Humans spend a third of their life sleeping or trying to fall asleep. Sleep deprivation can result in a variety of cognitive problems, such as depressed mood, speech disfluency, reduced alertness, attentiveness, and the ability to learn or remember things. Sleep is essential to our physiological and psychological well-being, as it allows us to recharge overnight in order to face a brand new day with our cognitive abilities intact. So, it seems that sleeping is necessary.
But is dreaming? What even is a dream? And more importantly, what happens to our brain when we dream?
A dream can be defined as a “subjective experience during sleep” that is solely accessible by the dreamer after waking up. Everybody dreams, even if they do not remember having done so. In an average 8-hour-long sleep, we dream for only about 2 hours!
Dreaming mostly occurs in rapid-eye-movement (REM) sleep, but to a limited degree, can also take place in non-REM sleep. During REM sleep, arm and leg muscles become temporarily paralyzed, while the eyes move quickly from side-to-side, and breathing, heart rate, and brain activity increase to nearly-conscious levels. These features have led researchers to characterize REM sleep as a “metabolically awake brain in a paralyzed body.”

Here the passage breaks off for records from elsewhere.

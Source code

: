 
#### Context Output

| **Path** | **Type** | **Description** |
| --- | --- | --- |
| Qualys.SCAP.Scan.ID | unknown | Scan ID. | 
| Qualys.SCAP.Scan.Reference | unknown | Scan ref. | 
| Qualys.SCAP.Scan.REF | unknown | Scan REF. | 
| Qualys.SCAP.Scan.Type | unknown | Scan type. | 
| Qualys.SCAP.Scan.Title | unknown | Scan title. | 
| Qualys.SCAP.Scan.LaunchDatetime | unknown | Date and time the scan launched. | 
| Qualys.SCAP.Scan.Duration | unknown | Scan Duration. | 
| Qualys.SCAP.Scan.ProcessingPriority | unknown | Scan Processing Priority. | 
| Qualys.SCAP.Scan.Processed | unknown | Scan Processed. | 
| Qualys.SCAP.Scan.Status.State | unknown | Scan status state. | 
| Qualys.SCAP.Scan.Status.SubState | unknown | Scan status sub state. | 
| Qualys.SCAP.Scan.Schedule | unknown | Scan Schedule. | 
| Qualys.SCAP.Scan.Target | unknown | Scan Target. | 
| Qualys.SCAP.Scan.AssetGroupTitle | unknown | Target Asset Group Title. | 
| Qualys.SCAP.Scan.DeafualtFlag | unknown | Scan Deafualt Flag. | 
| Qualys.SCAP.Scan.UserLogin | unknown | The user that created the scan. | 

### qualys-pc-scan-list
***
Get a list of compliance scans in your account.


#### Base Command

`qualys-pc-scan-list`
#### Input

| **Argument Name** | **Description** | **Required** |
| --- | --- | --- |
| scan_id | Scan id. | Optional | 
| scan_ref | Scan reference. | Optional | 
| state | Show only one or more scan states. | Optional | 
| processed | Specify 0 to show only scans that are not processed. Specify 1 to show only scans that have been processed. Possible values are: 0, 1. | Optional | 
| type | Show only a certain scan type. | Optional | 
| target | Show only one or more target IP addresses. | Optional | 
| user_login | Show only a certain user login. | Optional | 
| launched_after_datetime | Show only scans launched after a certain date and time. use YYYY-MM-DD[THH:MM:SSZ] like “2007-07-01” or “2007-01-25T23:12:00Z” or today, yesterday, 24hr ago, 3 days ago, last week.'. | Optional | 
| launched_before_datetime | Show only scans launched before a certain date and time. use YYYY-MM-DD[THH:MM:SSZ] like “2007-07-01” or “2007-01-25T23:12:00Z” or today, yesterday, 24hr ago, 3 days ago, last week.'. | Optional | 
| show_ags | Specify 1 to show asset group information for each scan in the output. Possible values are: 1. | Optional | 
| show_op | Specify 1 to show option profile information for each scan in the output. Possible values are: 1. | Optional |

Our dreams are not detached from neural activity. In fact, they very much reflect the inner workings of the brain. The sensory perceptions that dominate our wakeful state are also present in most dreams.
Taking The Blue Pill
Consider how dreams tend to be vivid with colour, shape, and movement and incorporate things we are well acquainted with, such as people, places, or animals. Dreams even contain sound and sometimes tactile perceptions such as pleasure, pain, smell, and taste. Unconscious experiences, then, can be “seen, heard, and felt.”
Similar parallels are witnessed in the conscious brain. Electroencephalogram (EEG), which monitors electrical activity in the brain, reveals similar states in the active waking brain and REM sleep. Positron emission tomography (PET) has shown that global brain metabolism in REM sleep is comparable to that of being awake. Remarkably, our visual cortex (responsible for processing visual information) becomes highly activated when experiencing vivid visual imagery while dreaming.

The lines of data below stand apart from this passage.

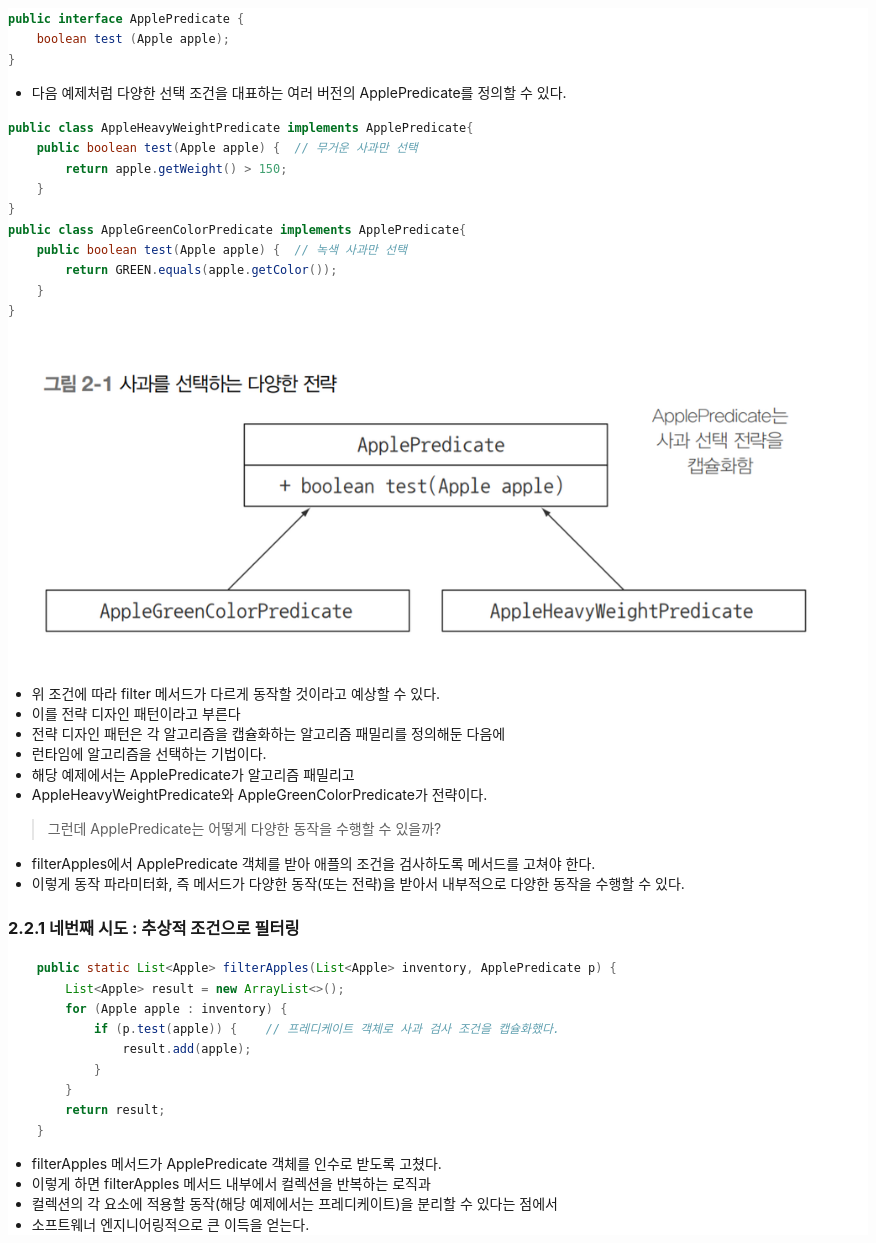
 ```java
public interface ApplePredicate {
    boolean test (Apple apple);
}
```
- 다음 예제처럼 다양한 선택 조건을 대표하는 여러 버전의 ApplePredicate를 정의할 수 있다.
```java
public class AppleHeavyWeightPredicate implements ApplePredicate{
    public boolean test(Apple apple) {  // 무거운 사과만 선택
        return apple.getWeight() > 150;
    }
}
public class AppleGreenColorPredicate implements ApplePredicate{
    public boolean test(Apple apple) {  // 녹색 사과만 선택
        return GREEN.equals(apple.getColor());
    }
}
```
![2-1사과를%20선택하는%20다양한%20전략.png](img/2-1사과를%20선택하는%20다양한%20전략.png)
- 위 조건에 따라 filter 메서드가 다르게 동작할 것이라고 예상할 수 있다.
- 이를 전략 디자인 패턴이라고 부른다
- 전략 디자인 패턴은 각 알고리즘을 캡슐화하는 알고리즘 패밀리를 정의해둔 다음에
- 런타임에 알고리즘을 선택하는 기법이다.
- 해당 예제에서는 ApplePredicate가 알고리즘 패밀리고
- AppleHeavyWeightPredicate와 AppleGreenColorPredicate가 전략이다.

> 그런데 ApplePredicate는 어떻게 다양한 동작을 수행할 수 있을까?
- filterApples에서 ApplePredicate 객체를 받아 애플의 조건을 검사하도록 메서드를 고쳐야 한다.
- 이렇게 동작 파라미터화, 즉 메서드가 다양한 동작(또는 전략)을 받아서 내부적으로 다양한 동작을 수행할 수 있다.

### 2.2.1 네번째 시도 : 추상적 조건으로 필터링
```java
    public static List<Apple> filterApples(List<Apple> inventory, ApplePredicate p) {
        List<Apple> result = new ArrayList<>();
        for (Apple apple : inventory) {
            if (p.test(apple)) {    // 프레디케이트 객체로 사과 검사 조건을 캡슐화했다.
                result.add(apple);
            }
        }
        return result;
    }
```
- filterApples 메서드가 ApplePredicate 객체를 인수로 받도록 고쳤다.
- 이렇게 하면 filterApples 메서드 내부에서 컬렉션을 반복하는 로직과
- 컬렉션의 각 요소에 적용할 동작(해당 예제에서는 프레디케이트)을 분리할 수 있다는 점에서
- 소프트웨너 엔지니어링적으로 큰 이득을 얻는다.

There is also consistency between the cognitive and neural organization of dreaming and being awake. For example, children’s dreams parallel that of their waking cognitive development. Even more remarkable, people with impaired facial perception do not dream of faces.
Most of the time, we lack voluntary control in dreams; things just happen and we carry along with the events that unfold. This could be a function of the right inferior parietal cortex snoozing during REM sleep. This cognitive region has recently been associated with free will (or waking volition).
We also experience altered reflective thought, such that we accept absurd events as true – for example, swinging from the moon as pictured above, or the impossible jarring transitions from one scene to the next. In dreams, we often feel uncertain about time and space, or the identities of the characters that come and go. This could be a consequence of deactivation in a variety of brain regions (such as the dorsolateral prefrontal cortex) during REM sleep. In fact, deactivation of the prefrontal cortex is associated with reduced self-awareness when engaging with highly sensory experiences while awake.
Some of our dreams are highly emotional. We feel the things we dream up, whether this is fear, anxiety, surprise, or joy. Unsurprisingly, then, REM sleep is associated with increased activation of the amygdala, anterior cingulate cortex, and insula; these limbic and paralimbic structures are implicated in emotion, emotion-regulation, and fight-or-flight response. However, in approximately 25% of REM sleep, emotion is absent – even in situations we typically feel something when encountered consciously. Conversely, we rarely experience sadness or guilt, which may be a byproduct of reduced self-awareness.
We don’t always remember our dreams after waking up; dream recall tends to be best following REM awakening and can vary within and between people. Factors such as personality, sleep duration, and visual memory have been associated with dream recall. Several studies even point to sex differences, finding that women recall their dreams more often than men.
Some researchers suggest that just as we need to sleep, so too do we need to dream. They suggest dreaming has a healing touch, reducing the sting of painful waking emotional experiences; that dreaming provides a safe environment to re-process upsetting memories and reach emotional resolutions when we wake up the next day. Maybe, then, an evolutionary function of dreaming is overnight self-therapy.
So, then, what did you dream of last night?